Esterase activities of WT and T26I/D65G MHV 3CLpro toward GRL-001 inhibitor. (A) Mechanism of GRL-001 hydrolysis catalyzed by MHV 3CLpro where the catalytic cysteine (Cys₁₄₅) is indicated, the inhibitor (GRL-001) is shown in bold type, and intermediates and hydrolysis products are labeled with Roman numerals and identified in the bottom left corner. (B) GRL-001 hydrolysis time point assay at 25°C, where the restoration of enzymatic activity correlates to the enzymatic rate of hydrolysis of GRL-001. WT and T26I/D65G MHV 3CLpro enzymes were incubated in a 1:2 enzyme/GRL-001 ratio at the appropriate temperature, and enzymatic activity was monitored by measuring the fluorescence intensity of the reaction after addition of the UIVT3 substrate at each time point and determined as a percentage of the appropriate uninhibited enzyme at each time point. Note that in the absence of coincubation with both the UIVT3 substrate and GRL-001, T26I/D65G MHV 3CLpro is substantially slower at GRL-001 hydrolysis than with the WT MHV 3CLpro enzyme. (C) GRL-001 hydrolysis time point assay at 37°C. Note the enhanced rates of both the WT and T26I/D65G MHV 3CLpro toward GRL-001 hydrolysis.

FIG 8

Context of sites that confer resistance to 3CLpro inhibitor GRL-001. (A) Alignment of 3CLpro amino acid sequence from selected CoVs with MUSCLE algorithm. Residues of 3CLpro associated with resistance in MHV (T26, D65, and A298) and corresponding sites among selected CoVs are highlighted.
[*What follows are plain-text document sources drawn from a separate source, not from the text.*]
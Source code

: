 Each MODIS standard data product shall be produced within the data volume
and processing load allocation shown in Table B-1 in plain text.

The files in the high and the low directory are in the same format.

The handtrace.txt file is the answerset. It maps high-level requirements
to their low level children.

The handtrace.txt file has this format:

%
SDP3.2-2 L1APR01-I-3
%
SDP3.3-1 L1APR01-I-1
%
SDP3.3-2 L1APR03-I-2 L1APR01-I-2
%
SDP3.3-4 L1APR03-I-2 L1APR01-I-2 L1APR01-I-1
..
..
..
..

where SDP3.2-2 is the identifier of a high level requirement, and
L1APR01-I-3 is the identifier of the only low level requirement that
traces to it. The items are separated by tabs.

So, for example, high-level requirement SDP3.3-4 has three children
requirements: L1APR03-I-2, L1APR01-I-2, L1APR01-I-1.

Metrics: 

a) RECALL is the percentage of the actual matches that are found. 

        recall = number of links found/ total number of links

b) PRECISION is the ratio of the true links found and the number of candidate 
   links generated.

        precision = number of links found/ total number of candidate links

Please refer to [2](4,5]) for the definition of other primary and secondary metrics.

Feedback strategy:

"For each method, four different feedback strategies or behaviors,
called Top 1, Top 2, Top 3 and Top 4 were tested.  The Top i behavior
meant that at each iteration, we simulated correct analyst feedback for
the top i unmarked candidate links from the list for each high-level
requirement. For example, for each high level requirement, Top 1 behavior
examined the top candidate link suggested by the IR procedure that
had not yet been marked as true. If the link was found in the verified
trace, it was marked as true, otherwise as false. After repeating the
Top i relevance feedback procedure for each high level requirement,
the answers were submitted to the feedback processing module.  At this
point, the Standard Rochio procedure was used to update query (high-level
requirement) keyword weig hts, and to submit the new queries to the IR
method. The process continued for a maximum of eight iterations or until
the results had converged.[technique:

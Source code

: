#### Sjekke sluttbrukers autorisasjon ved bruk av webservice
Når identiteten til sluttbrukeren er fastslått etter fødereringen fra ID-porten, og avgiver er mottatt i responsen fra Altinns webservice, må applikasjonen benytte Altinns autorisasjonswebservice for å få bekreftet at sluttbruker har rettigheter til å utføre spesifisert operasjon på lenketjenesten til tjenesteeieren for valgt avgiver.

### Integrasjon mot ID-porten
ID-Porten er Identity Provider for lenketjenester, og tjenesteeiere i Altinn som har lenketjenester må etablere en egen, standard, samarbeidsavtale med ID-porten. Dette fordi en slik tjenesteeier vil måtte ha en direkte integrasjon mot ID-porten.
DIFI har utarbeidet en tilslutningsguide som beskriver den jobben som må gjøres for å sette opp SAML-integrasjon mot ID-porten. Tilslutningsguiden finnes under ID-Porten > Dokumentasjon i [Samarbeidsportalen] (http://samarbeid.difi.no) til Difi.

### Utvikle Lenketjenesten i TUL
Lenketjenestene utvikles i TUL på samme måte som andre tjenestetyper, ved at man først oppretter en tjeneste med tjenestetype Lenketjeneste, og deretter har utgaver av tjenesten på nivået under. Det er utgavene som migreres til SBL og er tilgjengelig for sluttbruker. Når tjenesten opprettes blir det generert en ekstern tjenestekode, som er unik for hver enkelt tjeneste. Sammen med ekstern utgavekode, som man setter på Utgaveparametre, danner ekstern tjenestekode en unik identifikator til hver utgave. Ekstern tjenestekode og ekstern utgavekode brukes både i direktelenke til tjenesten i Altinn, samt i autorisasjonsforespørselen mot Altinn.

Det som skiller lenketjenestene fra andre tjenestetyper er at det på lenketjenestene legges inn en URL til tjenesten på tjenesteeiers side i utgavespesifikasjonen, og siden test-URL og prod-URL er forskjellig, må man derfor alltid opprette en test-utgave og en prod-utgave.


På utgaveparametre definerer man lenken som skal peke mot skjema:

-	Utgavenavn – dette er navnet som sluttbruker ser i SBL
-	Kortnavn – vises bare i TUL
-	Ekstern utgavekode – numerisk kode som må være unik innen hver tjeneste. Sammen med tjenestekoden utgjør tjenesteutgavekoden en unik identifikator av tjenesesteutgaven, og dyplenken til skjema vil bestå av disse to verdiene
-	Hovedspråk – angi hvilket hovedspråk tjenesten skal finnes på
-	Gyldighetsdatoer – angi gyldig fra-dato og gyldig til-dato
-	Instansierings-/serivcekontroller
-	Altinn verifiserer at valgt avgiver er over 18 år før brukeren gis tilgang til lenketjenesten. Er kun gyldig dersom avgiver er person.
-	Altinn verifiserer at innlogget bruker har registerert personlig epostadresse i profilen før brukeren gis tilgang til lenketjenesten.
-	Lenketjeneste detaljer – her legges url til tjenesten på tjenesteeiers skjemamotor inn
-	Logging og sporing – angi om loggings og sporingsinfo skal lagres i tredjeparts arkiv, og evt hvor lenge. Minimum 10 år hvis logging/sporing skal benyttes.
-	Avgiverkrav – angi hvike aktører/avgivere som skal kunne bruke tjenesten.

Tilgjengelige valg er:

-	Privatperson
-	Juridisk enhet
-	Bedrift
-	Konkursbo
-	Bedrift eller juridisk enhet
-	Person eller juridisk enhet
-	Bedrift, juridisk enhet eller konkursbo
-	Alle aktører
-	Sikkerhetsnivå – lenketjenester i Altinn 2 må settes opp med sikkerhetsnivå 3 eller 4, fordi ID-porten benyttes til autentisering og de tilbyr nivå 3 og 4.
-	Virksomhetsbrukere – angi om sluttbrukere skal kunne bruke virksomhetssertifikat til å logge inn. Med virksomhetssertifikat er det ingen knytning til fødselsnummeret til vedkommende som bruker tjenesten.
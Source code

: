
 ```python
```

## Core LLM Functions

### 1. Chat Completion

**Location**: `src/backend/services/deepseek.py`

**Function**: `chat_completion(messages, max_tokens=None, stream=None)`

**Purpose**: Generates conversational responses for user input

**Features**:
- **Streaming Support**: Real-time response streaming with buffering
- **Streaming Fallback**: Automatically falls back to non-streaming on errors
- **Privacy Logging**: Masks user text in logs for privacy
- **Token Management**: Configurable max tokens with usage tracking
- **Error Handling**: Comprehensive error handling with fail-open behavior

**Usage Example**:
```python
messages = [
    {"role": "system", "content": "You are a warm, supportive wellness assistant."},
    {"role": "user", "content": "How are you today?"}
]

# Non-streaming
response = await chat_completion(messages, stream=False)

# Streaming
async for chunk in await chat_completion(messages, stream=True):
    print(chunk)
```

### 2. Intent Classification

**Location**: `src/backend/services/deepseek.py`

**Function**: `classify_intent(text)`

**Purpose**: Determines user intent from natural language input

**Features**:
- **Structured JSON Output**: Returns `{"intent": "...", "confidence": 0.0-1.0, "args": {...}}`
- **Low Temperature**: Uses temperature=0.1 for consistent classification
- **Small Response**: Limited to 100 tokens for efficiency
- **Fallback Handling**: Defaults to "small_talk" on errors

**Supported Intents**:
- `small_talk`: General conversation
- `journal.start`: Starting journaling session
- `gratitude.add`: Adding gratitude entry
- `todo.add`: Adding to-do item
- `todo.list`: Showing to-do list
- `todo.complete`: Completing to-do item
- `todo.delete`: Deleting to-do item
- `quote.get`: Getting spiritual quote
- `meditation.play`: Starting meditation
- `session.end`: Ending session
The Protein Data Bank identification numbers (PDB ID) of available structures of 3CLpros are listed. (B) Structural alignment of SARS-CoV 3CLpro (cyan, 2V6N) and HKU1 3CLpro (green, 3D23) to model the position identified in MHV 3CLpro that confers resistance to GRL-001. Catalytic residues Cys₁₄₅ and His₄₁ are labeled and colored (SARS-CoV 3CLpro, orange; HKU1 3CLpro, olive), and resistance-associated residues are labeled and colored (SARS-CoV 3CLpro, red, and HKU1 3CLpro, magenta).